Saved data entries
######

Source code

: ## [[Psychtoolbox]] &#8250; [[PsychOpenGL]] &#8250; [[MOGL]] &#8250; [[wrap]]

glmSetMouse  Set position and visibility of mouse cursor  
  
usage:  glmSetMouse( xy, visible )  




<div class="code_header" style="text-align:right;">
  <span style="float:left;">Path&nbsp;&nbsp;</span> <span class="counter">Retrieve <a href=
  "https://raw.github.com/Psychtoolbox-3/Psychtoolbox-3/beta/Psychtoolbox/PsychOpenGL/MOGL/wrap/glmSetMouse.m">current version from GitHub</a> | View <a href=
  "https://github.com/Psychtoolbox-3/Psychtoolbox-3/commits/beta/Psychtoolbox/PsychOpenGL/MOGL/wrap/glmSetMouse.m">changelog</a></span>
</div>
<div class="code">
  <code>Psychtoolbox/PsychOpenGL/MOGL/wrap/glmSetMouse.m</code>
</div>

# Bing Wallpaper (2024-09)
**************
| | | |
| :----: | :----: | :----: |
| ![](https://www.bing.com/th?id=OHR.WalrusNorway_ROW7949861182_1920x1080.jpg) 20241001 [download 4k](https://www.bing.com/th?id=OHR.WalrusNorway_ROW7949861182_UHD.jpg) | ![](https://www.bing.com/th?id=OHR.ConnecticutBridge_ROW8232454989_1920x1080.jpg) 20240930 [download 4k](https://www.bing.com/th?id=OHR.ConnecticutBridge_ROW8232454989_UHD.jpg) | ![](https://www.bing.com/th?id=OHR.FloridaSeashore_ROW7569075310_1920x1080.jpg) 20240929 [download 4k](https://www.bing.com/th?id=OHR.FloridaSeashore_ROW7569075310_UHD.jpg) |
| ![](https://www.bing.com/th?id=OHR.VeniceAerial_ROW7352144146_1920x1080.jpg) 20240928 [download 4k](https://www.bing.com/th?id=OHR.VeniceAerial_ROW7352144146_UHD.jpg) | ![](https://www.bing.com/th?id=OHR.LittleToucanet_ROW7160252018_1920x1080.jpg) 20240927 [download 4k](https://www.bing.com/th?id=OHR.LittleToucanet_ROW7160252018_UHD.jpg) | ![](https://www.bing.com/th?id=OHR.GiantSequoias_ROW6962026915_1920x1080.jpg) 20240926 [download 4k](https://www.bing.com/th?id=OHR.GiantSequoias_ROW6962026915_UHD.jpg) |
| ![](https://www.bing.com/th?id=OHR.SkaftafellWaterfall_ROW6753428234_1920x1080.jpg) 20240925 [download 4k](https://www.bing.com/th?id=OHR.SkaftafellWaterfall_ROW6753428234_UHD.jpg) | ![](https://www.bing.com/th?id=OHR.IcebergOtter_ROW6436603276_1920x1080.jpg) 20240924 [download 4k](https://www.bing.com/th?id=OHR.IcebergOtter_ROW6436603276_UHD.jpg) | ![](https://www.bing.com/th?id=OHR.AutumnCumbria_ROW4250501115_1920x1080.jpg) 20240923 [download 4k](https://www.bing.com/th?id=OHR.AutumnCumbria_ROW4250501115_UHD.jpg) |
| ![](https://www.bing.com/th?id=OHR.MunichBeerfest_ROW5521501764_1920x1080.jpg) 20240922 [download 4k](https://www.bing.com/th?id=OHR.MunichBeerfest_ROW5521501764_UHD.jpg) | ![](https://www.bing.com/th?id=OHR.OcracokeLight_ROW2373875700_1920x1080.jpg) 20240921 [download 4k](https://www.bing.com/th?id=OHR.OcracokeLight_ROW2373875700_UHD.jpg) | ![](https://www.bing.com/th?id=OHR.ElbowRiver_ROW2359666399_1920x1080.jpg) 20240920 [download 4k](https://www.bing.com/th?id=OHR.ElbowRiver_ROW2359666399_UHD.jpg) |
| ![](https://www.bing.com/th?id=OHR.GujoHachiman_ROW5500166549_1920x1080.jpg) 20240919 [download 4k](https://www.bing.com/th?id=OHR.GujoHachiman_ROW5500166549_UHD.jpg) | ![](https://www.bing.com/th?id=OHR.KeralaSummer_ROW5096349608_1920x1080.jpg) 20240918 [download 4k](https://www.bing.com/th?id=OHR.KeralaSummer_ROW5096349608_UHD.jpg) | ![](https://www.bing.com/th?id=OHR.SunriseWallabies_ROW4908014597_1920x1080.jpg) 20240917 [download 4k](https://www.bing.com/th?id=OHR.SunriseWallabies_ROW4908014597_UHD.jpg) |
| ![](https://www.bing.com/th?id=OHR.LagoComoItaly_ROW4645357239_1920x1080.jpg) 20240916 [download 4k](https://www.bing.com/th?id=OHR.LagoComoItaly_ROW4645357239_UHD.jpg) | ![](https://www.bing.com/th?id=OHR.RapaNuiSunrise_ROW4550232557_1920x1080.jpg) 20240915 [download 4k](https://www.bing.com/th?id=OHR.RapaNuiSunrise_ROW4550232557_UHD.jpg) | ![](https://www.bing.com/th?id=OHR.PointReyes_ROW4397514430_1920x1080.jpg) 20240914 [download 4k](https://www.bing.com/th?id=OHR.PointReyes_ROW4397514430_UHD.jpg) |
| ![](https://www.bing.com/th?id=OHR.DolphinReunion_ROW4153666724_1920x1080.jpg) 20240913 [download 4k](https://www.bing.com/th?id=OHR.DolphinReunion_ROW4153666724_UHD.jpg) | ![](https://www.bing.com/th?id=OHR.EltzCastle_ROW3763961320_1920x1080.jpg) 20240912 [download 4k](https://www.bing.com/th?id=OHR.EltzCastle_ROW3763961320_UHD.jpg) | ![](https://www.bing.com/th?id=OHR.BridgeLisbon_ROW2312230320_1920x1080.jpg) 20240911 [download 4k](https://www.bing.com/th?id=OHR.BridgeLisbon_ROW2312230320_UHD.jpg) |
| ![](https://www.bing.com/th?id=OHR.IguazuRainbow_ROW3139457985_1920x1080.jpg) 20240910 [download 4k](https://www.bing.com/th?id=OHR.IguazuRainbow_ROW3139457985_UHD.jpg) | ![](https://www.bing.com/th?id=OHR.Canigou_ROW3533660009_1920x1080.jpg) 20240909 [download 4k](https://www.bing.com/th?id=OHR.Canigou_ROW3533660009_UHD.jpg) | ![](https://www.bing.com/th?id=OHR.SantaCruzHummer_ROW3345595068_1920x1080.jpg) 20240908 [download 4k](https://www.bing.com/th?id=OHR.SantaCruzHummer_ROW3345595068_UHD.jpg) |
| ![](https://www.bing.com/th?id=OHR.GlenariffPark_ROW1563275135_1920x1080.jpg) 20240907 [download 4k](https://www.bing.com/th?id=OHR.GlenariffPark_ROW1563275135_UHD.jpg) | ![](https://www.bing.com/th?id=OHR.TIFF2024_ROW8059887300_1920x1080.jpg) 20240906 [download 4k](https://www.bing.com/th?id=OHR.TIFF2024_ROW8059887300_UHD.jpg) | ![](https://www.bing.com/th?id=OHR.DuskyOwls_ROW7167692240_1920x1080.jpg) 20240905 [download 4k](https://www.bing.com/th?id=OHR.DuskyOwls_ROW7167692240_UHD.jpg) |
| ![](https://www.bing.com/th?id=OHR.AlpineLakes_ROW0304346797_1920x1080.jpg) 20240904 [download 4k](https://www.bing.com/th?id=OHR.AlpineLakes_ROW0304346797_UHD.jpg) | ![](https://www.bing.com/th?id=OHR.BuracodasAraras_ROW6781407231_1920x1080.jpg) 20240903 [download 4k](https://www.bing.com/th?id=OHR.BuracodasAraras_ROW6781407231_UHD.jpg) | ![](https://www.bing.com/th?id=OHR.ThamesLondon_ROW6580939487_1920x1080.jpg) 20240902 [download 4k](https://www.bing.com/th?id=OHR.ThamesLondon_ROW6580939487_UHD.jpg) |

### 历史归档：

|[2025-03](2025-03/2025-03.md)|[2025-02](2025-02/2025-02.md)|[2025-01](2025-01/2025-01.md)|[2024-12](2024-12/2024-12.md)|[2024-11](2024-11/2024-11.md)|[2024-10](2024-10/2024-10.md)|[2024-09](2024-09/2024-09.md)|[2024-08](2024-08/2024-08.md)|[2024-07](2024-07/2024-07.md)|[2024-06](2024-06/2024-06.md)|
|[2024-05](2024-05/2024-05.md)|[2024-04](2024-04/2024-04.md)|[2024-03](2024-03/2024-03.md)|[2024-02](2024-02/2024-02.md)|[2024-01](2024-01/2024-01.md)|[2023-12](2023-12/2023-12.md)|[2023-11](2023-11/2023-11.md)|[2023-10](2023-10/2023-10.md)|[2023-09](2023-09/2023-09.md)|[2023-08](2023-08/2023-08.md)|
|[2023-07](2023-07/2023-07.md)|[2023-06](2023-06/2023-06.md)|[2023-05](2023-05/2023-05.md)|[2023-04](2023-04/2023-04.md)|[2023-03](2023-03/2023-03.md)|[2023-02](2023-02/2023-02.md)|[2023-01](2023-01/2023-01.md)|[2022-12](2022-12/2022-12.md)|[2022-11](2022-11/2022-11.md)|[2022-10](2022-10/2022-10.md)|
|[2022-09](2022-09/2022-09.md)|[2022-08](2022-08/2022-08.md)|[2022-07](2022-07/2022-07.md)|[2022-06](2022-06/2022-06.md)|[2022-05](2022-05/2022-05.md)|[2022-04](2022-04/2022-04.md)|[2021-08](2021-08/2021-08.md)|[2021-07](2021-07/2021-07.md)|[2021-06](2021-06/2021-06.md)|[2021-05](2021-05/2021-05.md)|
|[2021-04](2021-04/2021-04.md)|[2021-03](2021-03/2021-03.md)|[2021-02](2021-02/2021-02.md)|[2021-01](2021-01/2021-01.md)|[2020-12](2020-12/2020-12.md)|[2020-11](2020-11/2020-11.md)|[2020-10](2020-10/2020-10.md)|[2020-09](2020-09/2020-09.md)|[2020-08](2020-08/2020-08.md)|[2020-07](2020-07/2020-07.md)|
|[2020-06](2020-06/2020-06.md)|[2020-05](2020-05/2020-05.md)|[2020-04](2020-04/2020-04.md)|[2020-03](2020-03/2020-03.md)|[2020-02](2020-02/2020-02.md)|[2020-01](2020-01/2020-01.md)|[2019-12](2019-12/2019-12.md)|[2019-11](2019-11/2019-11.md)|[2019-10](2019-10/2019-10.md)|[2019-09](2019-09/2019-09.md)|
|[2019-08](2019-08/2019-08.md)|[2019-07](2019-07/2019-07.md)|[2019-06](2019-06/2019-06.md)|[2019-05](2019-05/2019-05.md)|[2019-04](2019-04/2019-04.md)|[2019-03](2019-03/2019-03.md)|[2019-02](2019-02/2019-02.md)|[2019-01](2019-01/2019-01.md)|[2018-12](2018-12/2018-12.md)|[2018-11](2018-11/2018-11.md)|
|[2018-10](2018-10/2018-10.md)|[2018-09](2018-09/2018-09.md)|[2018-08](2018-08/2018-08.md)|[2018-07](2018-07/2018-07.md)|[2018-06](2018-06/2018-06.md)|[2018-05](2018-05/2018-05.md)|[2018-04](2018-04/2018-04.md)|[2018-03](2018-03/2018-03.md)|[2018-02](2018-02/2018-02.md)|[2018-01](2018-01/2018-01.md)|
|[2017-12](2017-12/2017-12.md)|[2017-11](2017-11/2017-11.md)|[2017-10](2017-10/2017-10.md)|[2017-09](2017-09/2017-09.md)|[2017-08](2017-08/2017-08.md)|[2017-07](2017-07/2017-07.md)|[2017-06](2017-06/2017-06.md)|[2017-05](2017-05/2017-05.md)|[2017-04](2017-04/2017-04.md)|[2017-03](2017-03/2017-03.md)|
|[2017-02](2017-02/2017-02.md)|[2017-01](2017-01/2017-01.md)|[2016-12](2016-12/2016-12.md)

######

### What you need to do
Among the lines above, please find those with "style" and copy them.

### Exercise result
<div class="code_header" style="text-align:right;">
  <span style="float:left;">Path&nbsp;&nbsp;</span> <span class="counter">Retrieve <a href=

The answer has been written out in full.